Just as sleep apnea runs in families, so can obesity. Know your risk and try to reach and maintain a healthy weight. Losing weight can be the difference between struggling to breathe at night—or getting the sleep your body needs to rest and heal.
Stay Away from Substances That Slow Breathing
Alcohol, especially near bedtime, can make it harder to breathe during sleep. It relaxes the muscles in your throat. As a result, the upper airways in your throat collapse, causing sleep apnea.
The same is true of sleeping pills. Although they are supposed to help you relax and fall asleep, they can cause sleep apnea. Just as alcohol relaxes the throat muscles and causes the upper airway to collapse, sleeping pills do too. In fact, all medications that are muscle relaxers pose the same risk.
Be sure to tell your health care provider or pharmacist about all the prescription and over-the-counter medications you take. They will let you know if they are increasing your risk of sleep apnea whether your sleep apnea’s genetic or your sleep apnea is hereditary or due to other reasons.
How Is Sleep Apnea Diagnosed and Treated?
Frequent pauses in regular breathing during sleep can cause serious, long-term health issues. It’s important to seek treatment if you have trouble sleeping. Yet not enough people do. Of the 30 million who struggle with sleep apnea, only six million have been diagnosed and get treatment. Whether your sleep apnea’s genetic or caused by other factors, it’s important to see a health care provider.

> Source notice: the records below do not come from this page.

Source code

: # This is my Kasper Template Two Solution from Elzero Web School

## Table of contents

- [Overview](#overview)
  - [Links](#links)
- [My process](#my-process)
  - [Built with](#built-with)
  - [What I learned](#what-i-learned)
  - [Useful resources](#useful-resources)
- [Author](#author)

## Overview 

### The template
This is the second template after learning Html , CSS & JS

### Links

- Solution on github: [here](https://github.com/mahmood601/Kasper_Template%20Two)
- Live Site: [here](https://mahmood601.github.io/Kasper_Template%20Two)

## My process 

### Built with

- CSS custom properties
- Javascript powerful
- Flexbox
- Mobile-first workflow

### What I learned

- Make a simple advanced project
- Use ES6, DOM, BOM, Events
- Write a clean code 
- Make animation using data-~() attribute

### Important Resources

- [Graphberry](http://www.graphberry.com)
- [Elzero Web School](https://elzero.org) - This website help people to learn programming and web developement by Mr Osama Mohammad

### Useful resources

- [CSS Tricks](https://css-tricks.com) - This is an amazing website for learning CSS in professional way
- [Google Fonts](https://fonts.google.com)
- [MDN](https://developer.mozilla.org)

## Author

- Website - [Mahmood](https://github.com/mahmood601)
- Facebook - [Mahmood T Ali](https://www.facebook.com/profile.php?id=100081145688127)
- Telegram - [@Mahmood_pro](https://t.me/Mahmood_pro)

You may be referred to a sleep specialist who will talk with you about your symptoms, gather information about your medical history and perform a physical exam. Genetic tests may be ordered to see if your sleep apnea’s genetic or if your sleep apnea’s hereditary. Based on their findings, they may recommend you participate in a sleep study at a sleep lab.

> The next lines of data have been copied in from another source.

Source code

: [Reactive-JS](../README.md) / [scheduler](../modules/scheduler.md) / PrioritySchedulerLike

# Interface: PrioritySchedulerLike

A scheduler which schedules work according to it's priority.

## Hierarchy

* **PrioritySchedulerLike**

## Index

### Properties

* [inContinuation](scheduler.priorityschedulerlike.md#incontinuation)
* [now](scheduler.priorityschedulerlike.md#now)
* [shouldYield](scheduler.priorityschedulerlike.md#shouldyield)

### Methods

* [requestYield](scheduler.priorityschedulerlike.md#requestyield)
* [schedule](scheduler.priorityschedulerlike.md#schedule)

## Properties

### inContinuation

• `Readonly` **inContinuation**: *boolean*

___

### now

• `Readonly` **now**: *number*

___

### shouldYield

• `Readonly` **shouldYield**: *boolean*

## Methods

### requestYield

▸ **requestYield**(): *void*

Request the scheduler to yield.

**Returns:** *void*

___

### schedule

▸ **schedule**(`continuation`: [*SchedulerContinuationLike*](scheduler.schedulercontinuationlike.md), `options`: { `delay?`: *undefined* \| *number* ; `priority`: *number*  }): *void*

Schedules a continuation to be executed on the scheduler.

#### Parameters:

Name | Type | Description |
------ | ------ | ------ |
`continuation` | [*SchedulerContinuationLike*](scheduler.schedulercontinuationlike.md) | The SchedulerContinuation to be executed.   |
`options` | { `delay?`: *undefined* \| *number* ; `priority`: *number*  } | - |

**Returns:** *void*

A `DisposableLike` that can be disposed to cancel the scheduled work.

During the sleep study, sensors will be attached to your body to monitor your breathing while you sleep. Results from the study, can help care providers hone in on the proper diagnosis and treatment to help you.

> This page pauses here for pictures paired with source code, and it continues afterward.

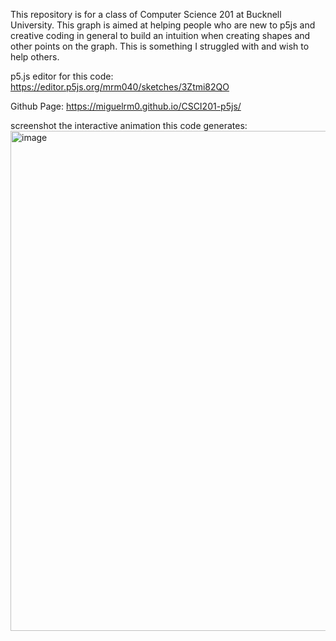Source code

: This repository is for a class of Computer Science 201 at Bucknell University. This graph is aimed at helping people who are new to p5js and creative coding in general to build an intuition when creating shapes and other points on the graph. This is something I struggled with and wish to help others.

p5.js editor for this code:
https://editor.p5js.org/mrm040/sketches/3Ztmi82QO

Github Page: https://miguelrm0.github.io/CSCI201-p5js/


screenshot the interactive animation this code generates:
<img width="800" alt="image" src="https://github.com/MiguelRM0/CSCI201-p5js/assets/153699638/f3811bbe-e3fa-4d3a-a479-78eefc6964ac">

Afterward, “continuous positive airway pressure therapy” (CPAP) may be prescribed. This treatment uses gentle air pressure delivered through a nasal device worn during sleep. A column of pressured air runs through the back of the nose to the back of the throat so it sits in the upper airway. Dental devices designed to keep the airways open are another solution. These treatments can be used whether your sleep apnea’s genetic or your sleep apnea’s hereditary.
Lower Your Chances of Sleep Apnea
It doesn’t matter if your sleep apnea’s genetic or if your sleep apnea’s hereditary or caused by lifestyle choices. There are positive steps you can take to help fend off sleep apnea.
Lose weight if you’re overweight. Dropping as little as seven to 10 pounds can help.
Stay active. Regular physical activity helps you maintain a healthy weight. It also gives your lungs a healthy work out so you can breathe easier.
Limit your alcohol intake. Avoid alcohol altogether or cut back. Don’t drink several hours before bedtime to avoid slowing or stopping your breathing.
Avoid other sedatives before bed. Like alcohol, sleeping pills and anti-anxiety drugs can relax muscles needed to keep airways open.
Quit smoking. It damages your lungs and narrows airways your body needs to breathe properly.
Don’t sleep on your back. Try sleeping on your left side. Research shows it increases blood flow and reduces snoring. Left-side sleepers have less sleep apnea—even for those whose sleep apnea’s genetic.
When to see a Doctor
If you suspect you may have sleep apnea due to your family’s history, schedule an appointment with your primary care provider. They will be able to determine if you are suffering from sleep apnea or another condition. Our providers at Healthcare Associates of Texas in DFW can diagnose and treat for sleep apnea.